B/C Dates for Other 
  Distribution                     : N/A   
  
Remarks:

1. Basis of preparation and principal accounting policies 
______________________________________________________

The accounts have been prepared in accordance with accounting principles 
generally accepted in Hong Kong and comply with accounting standards 
issued by the Hong Kong Institute of Certified Public Accountants ("
HKICPA"). They have been prepared under the historical cost convention as 
modified by the revaluation of available-for-sale financial assets, 
investments held for trading and certain financial instruments, which are 
carried at fair values.

The accounting policies used in the accounts are consistent with those 
followed in the preparation of the Group's annual accounts for the year 
ended 31st May, 2005 except as described below.

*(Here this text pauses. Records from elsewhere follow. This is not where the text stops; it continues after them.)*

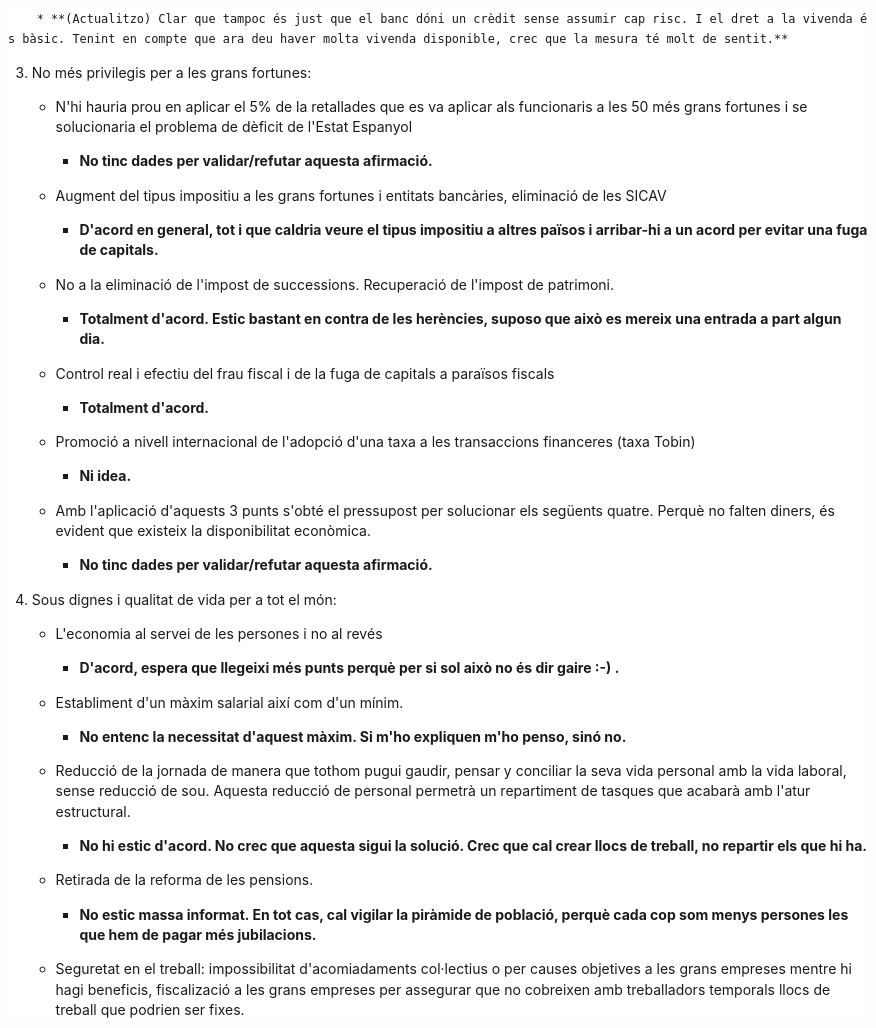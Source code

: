         * **(Actualitzo) Clar que tampoc és just que el banc dóni un crèdit sense assumir cap risc. I el dret a la vivenda és bàsic. Tenint en compte que ara deu haver molta vivenda disponible, crec que la mesura té molt de sentit.**


 3. No més privilegis per a les grans fortunes:

    * N'hi hauria prou en aplicar el 5% de la retallades que es va aplicar als funcionaris a les 50 més grans fortunes i se solucionaria el problema de dèficit de l'Estat Espanyol

      * **No tinc dades per validar/refutar aquesta afirmació.**

    * Augment del tipus impositiu a les grans fortunes i entitats bancàries, eliminació de les SICAV

      * **D'acord en general, tot i que caldria veure el tipus impositiu a altres països i arribar-hi a un acord per evitar una fuga de capitals.**

    * No a la eliminació de l'impost de successions. Recuperació de l'impost de patrimoni.

      * **Totalment d'acord. Estic bastant en contra de les herències, suposo que això es mereix una entrada a part algun dia.**

    * Control real i efectiu del frau fiscal i de la fuga de capitals a paraïsos fiscals

      * **Totalment d'acord.**

    * Promoció a nivell internacional de l'adopció d'una taxa a les transaccions financeres (taxa Tobin)

      * **Ni idea.**

    * Amb l'aplicació d'aquests 3 punts s'obté el pressupost per solucionar els següents quatre. Perquè no falten diners, és evident que existeix la disponibilitat econòmica.

      * **No tinc dades per validar/refutar aquesta afirmació.**

 4. Sous dignes i qualitat de vida per a tot el món:

    * L'economia al servei de les persones i no al revés

      * **D'acord, espera que llegeixi més punts perquè per si sol això no és dir gaire :-) .**

    * Establiment d'un màxim salarial així com d'un mínim.
 
      * **No entenc la necessitat d'aquest màxim. Si m'ho expliquen m'ho penso, sinó no.**

    * Reducció de la jornada de manera que tothom pugui gaudir, pensar y conciliar la seva vida personal amb la vida laboral, sense reducció de sou. Aquesta reducció de personal permetrà un repartiment de tasques que acabarà amb l'atur estructural.

      * **No hi estic d'acord. No crec que aquesta sigui la solució. Crec que cal crear llocs de treball, no repartir els que hi ha.**

    * Retirada de la reforma de les pensions.

      * **No estic massa informat. En tot cas, cal vigilar la piràmide de població, perquè cada cop som menys persones les que hem de pagar més jubilacions.**

    * Seguretat en el treball: impossibilitat d'acomiadaments col·lectius o per causes objetives a les grans empreses mentre hi hagi beneficis, fiscalizació a les grans empreses per assegurar que no cobreixen amb treballadors temporals llocs de treball que podrien ser fixes.
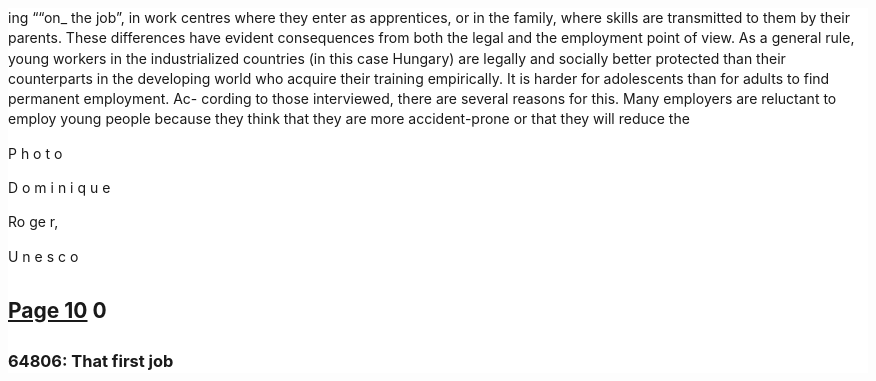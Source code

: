 ing ““on_ the job”, in work centres where 
they enter as apprentices, or in the family, 
where skills are transmitted to them by their 
parents. These differences have evident 
consequences from both the legal and the 
employment point of view. As a general 
rule, young workers in the industrialized 
countries (in this case Hungary) are legally 
and socially better protected than their 
counterparts in the developing world who 
acquire their training empirically. 
It is harder for adolescents than for 
adults to find permanent employment. Ac- 
cording to those interviewed, there are 
several reasons for this. Many employers 
are reluctant to employ young people 
because they think that they are more 
accident-prone or that they will reduce the 
    
P
h
o
t
o
 
D
o
m
i
n
i
q
u
e
 
Ro
ge
r,
 
U
n
e
s
c
o
 
>

## [Page 10](https://demo.humlab.umu.se/courier/064833engo.pdf#page=10) 0

### 64806: That first job

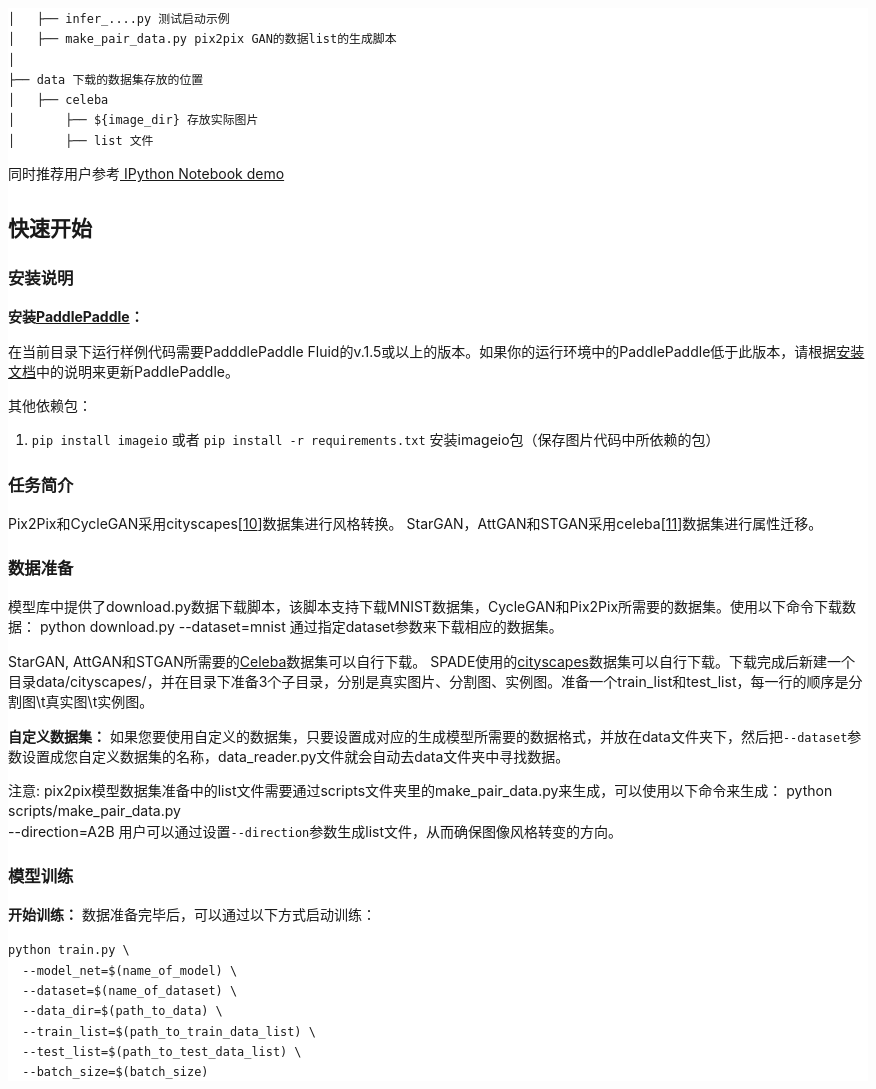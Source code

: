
 ```
│   ├── infer_....py 测试启动示例
│   ├── make_pair_data.py pix2pix GAN的数据list的生成脚本
│
├── data 下载的数据集存放的位置
│   ├── celeba
│       ├── ${image_dir} 存放实际图片
│       ├── list 文件

```

同时推荐用户参考[ IPython Notebook demo](https://aistudio.baidu.com/aistudio/projectDetail/122272)

## 快速开始

### 安装说明
**安装[PaddlePaddle](https://github.com/PaddlePaddle/Paddle)：**

在当前目录下运行样例代码需要PadddlePaddle Fluid的v.1.5或以上的版本。如果你的运行环境中的PaddlePaddle低于此版本，请根据[安装文档](https://www.paddlepaddle.org.cn/documentation/docs/zh/1.5/beginners_guide/install/index_cn.html)中的说明来更新PaddlePaddle。

其他依赖包：
1. `pip install imageio` 或者 `pip install -r requirements.txt` 安装imageio包（保存图片代码中所依赖的包）

### 任务简介

Pix2Pix和CycleGAN采用cityscapes\[[10](#参考文献)\]数据集进行风格转换。
StarGAN，AttGAN和STGAN采用celeba\[[11](#参考文献)\]数据集进行属性迁移。

### 数据准备

模型库中提供了download.py数据下载脚本，该脚本支持下载MNIST数据集，CycleGAN和Pix2Pix所需要的数据集。使用以下命令下载数据：
    python download.py --dataset=mnist
通过指定dataset参数来下载相应的数据集。

StarGAN, AttGAN和STGAN所需要的[Celeba](http://mmlab.ie.cuhk.edu.hk/projects/CelebA.html)数据集可以自行下载。
SPADE使用的[cityscapes](https://www.cityscapes-dataset.com)数据集可以自行下载。下载完成后新建一个目录data/cityscapes/，并在目录下准备3个子目录，分别是真实图片、分割图、实例图。准备一个train_list和test_list，每一行的顺序是分割图\t真实图\t实例图。

**自定义数据集：**
如果您要使用自定义的数据集，只要设置成对应的生成模型所需要的数据格式，并放在data文件夹下，然后把`--dataset`参数设置成您自定义数据集的名称，data_reader.py文件就会自动去data文件夹中寻找数据。

注意: pix2pix模型数据集准备中的list文件需要通过scripts文件夹里的make_pair_data.py来生成，可以使用以下命令来生成：
  python scripts/make_pair_data.py \
    --direction=A2B
用户可以通过设置`--direction`参数生成list文件，从而确保图像风格转变的方向。

### 模型训练

**开始训练：** 数据准备完毕后，可以通过以下方式启动训练：

    python train.py \
      --model_net=$(name_of_model) \
      --dataset=$(name_of_dataset) \
      --data_dir=$(path_to_data) \
      --train_list=$(path_to_train_data_list) \
      --test_list=$(path_to_test_data_list) \
      --batch_size=$(batch_size)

In the current year, the Group has applied, for the first time, a number 
of new Hong Kong Financial Reporting Standards ("HKFRSs"), Hong Kong 
Accounting Standards ("HKASs") and Interpretations (hereinafter 
collectively referred to as the "new HKFRSs") issued by the HKICPA that 
are effective for accounting periods beginning on or after 1st January, 
2005. The application of the new HKFRSs has resulted in a change in the 
presentation of the profit and loss account, balance sheet and the 
statement of changes in equity. In particular, the presentation of 
minority interests and share of tax of associated companies have been 
changed under HKAS 1 "Presentation of Financial Statements" and HKAS 27 "
Consolidated and Separate Financial Statements", respectively. The changes 
in presentation have been applied retrospectively.

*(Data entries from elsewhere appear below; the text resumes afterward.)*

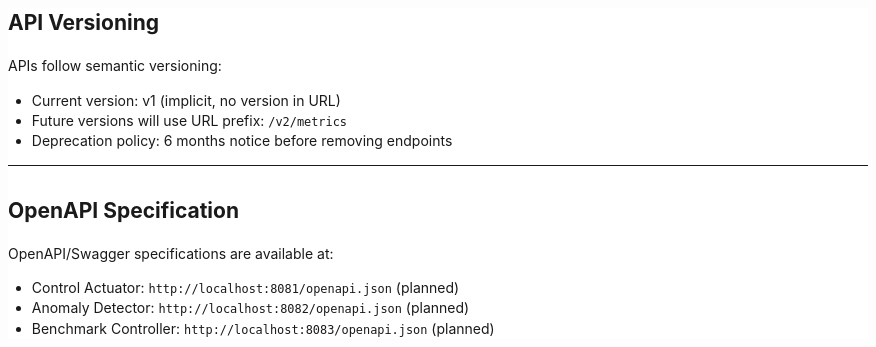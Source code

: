 
## API Versioning

APIs follow semantic versioning:
- Current version: v1 (implicit, no version in URL)
- Future versions will use URL prefix: `/v2/metrics`
- Deprecation policy: 6 months notice before removing endpoints

---

## OpenAPI Specification

OpenAPI/Swagger specifications are available at:
- Control Actuator: `http://localhost:8081/openapi.json` (planned)
- Anomaly Detector: `http://localhost:8082/openapi.json` (planned)
- Benchmark Controller: `http://localhost:8083/openapi.json` (planned)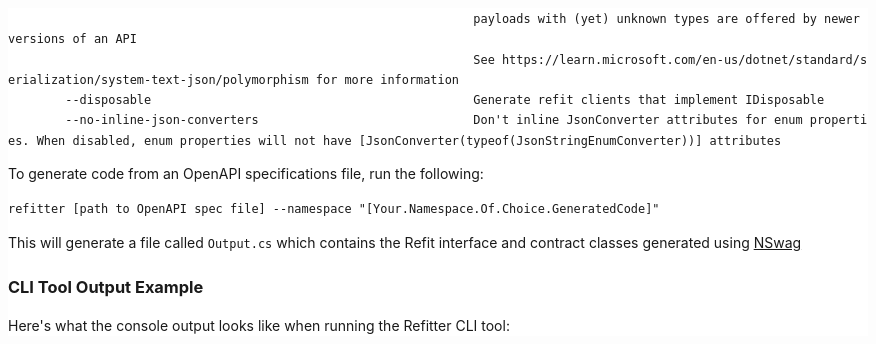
 ```text
                                                                 payloads with (yet) unknown types are offered by newer versions of an API
                                                                 See https://learn.microsoft.com/en-us/dotnet/standard/serialization/system-text-json/polymorphism for more information
        --disposable                                             Generate refit clients that implement IDisposable
        --no-inline-json-converters                              Don't inline JsonConverter attributes for enum properties. When disabled, enum properties will not have [JsonConverter(typeof(JsonStringEnumConverter))] attributes
```

To generate code from an OpenAPI specifications file, run the following:

```shell
refitter [path to OpenAPI spec file] --namespace "[Your.Namespace.Of.Choice.GeneratedCode]"
```

This will generate a file called `Output.cs` which contains the Refit interface and contract classes generated using [NSwag](https://github.com/RicoSuter/NSwag)

### CLI Tool Output Example

Here's what the console output looks like when running the Refitter CLI tool:
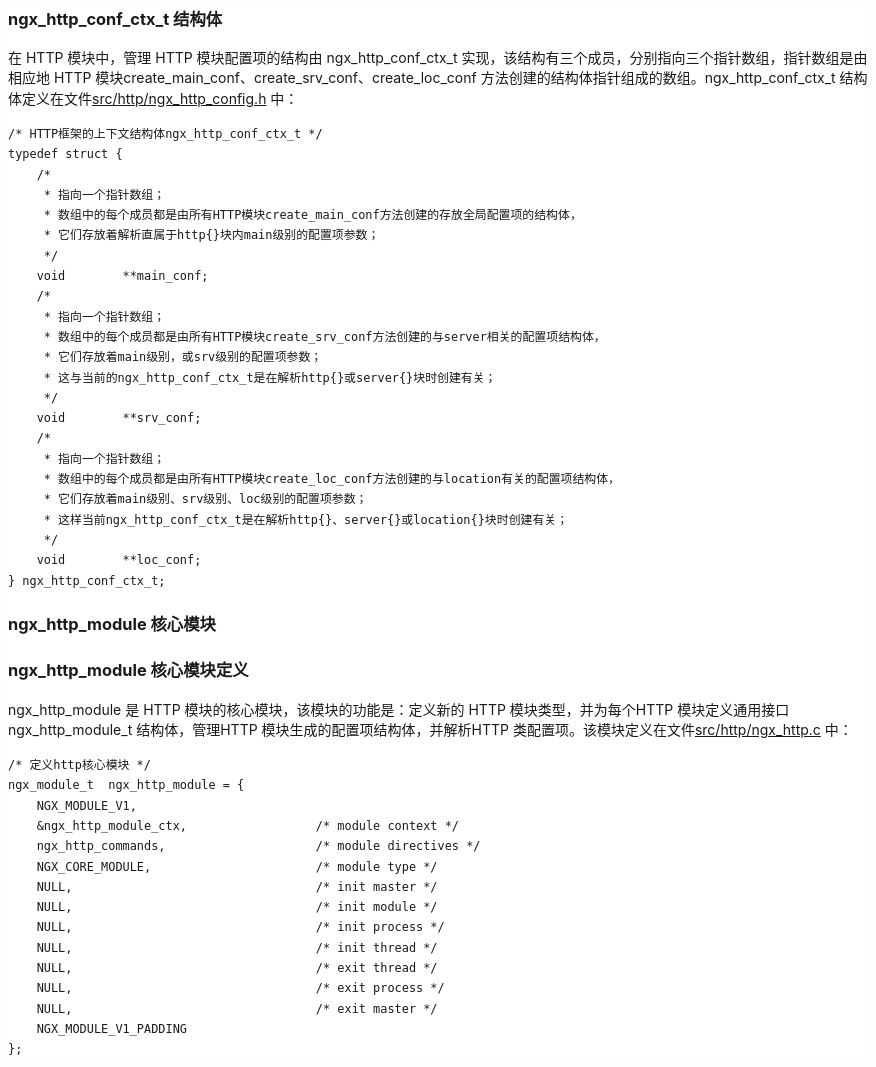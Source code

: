     

### ngx_http_conf_ctx_t 结构体

在 HTTP 模块中，管理 HTTP 模块配置项的结构由 ngx_http_conf_ctx_t 实现，该结构有三个成员，分别指向三个指针数组，指针数组是由相应地 HTTP 模块create_main_conf、create_srv_conf、create_loc_conf 方法创建的结构体指针组成的数组。ngx_http_conf_ctx_t 结构体定义在文件[src/http/ngx_http_config.h][1] 中：

    /* HTTP框架的上下文结构体ngx_http_conf_ctx_t */
    typedef struct {
        /*
         * 指向一个指针数组；
         * 数组中的每个成员都是由所有HTTP模块create_main_conf方法创建的存放全局配置项的结构体，
         * 它们存放着解析直属于http{}块内main级别的配置项参数；
         */
        void        **main_conf;
        /*
         * 指向一个指针数组；
         * 数组中的每个成员都是由所有HTTP模块create_srv_conf方法创建的与server相关的配置项结构体，
         * 它们存放着main级别，或srv级别的配置项参数；
         * 这与当前的ngx_http_conf_ctx_t是在解析http{}或server{}块时创建有关；
         */
        void        **srv_conf;
        /*
         * 指向一个指针数组；
         * 数组中的每个成员都是由所有HTTP模块create_loc_conf方法创建的与location有关的配置项结构体，
         * 它们存放着main级别、srv级别、loc级别的配置项参数；
         * 这样当前ngx_http_conf_ctx_t是在解析http{}、server{}或location{}块时创建有关；
         */
        void        **loc_conf;
    } ngx_http_conf_ctx_t;
    
    

### ngx_http_module 核心模块

### ngx_http_module 核心模块定义

ngx_http_module 是 HTTP 模块的核心模块，该模块的功能是：定义新的 HTTP 模块类型，并为每个HTTP 模块定义通用接口ngx_http_module_t 结构体，管理HTTP 模块生成的配置项结构体，并解析HTTP 类配置项。该模块定义在文件[src/http/ngx_http.c][2] 中：

    /* 定义http核心模块 */
    ngx_module_t  ngx_http_module = {
        NGX_MODULE_V1,
        &ngx_http_module_ctx,                  /* module context */
        ngx_http_commands,                     /* module directives */
        NGX_CORE_MODULE,                       /* module type */
        NULL,                                  /* init master */
        NULL,                                  /* init module */
        NULL,                                  /* init process */
        NULL,                                  /* init thread */
        NULL,                                  /* exit thread */
        NULL,                                  /* exit process */
        NULL,                                  /* exit master */
        NGX_MODULE_V1_PADDING
    };
    

[0]: http://blog.csdn.net/chenhanzhun/article/details/42615433
[1]: http://lxr.nginx.org/source/src/http/ngx_http_config.h
[2]: http://lxr.nginx.org/source/src/http/ngx_http.c
[3]: http://lxr.nginx.org/source/src/http/ngx_http_core_module.h
[4]: http://lxr.nginx.org/source/src/http/ngx_http_core_module.c
[5]: ./img/2016-09-01_57c7edd124735.jpg
[6]: ./img/2016-09-01_57c7edd157c39.jpg
[7]: ./img/2016-09-01_57c7edd17d164.jpg
[8]: ./img/2016-09-01_57c7edd1a764e.jpg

The adoption of the new HKFRSs has resulted in changes to the Group's 
accounting policies in the following areas that have major impacts on how 
the results for the current or prior accounting periods are prepared and 
presented:

Leasehold land

In prior years, leasehold land and buildings held for own use were stated 
at revalued amounts less accumulated depreciation and accumulated 
impairment losses. Movements of revaluation surpluses or deficits were 
normally taken to the land and buildings revaluation reserve.

The adoption of revised HKAS 17 "Leases" has resulted in a change in the 
accounting policy relating to the reclassification of leasehold land and 
land use rights from fixed assets to operating leases. The up-front 
prepayments made for the leasehold land and land use rights are expensed 
in the profit and loss account on a straight-line basis over the period of 
the lease or where there is impairment, the impairment is expensed in the 
profit and loss account.

All buildings held for own use which are situated on freehold and 
leasehold land are presented as part of fixed assets and are stated at 
cost less accumulated depreciation, rather than at fair value.

The new accounting policies have been adopted retrospectively, with the 
opening balances of retained profits and the comparative information 
adjusted for the amounts relating to prior year. As a result, the opening 
retained profits as at 1st June, 2005 is increased by approximately HK$0.5 
million. The adoption of HKAS 17 has no material impact on the Group's 
results for the current and prior years.

Financial instruments

In the current year, the Group has applied HKAS 32 "Financial Instruments: 
Disclosures and Presentation" and HKAS 39 "Financial Instruments: 
Recognition and Measurement". HKAS 32 requires retrospective application. 
HKAS 39, which is effective for accounting periods beginning on or after 
1st January, 2005, generally does not permit to recognise, derecognise or 
measure financial assets and liabilities on a retrospective basis. The 
principal effects resulting from the implementation of HKAS 32 and HKAS 39 
are summarised below:

(a)      Classification and measurement of financial assets and financial 
         liabilities

The Group has applied the relevant transitional provisions in HKAS 39 with 
respect to classification and measurement of financial assets and 
financial liabilities that are within the scope of HKAS 39.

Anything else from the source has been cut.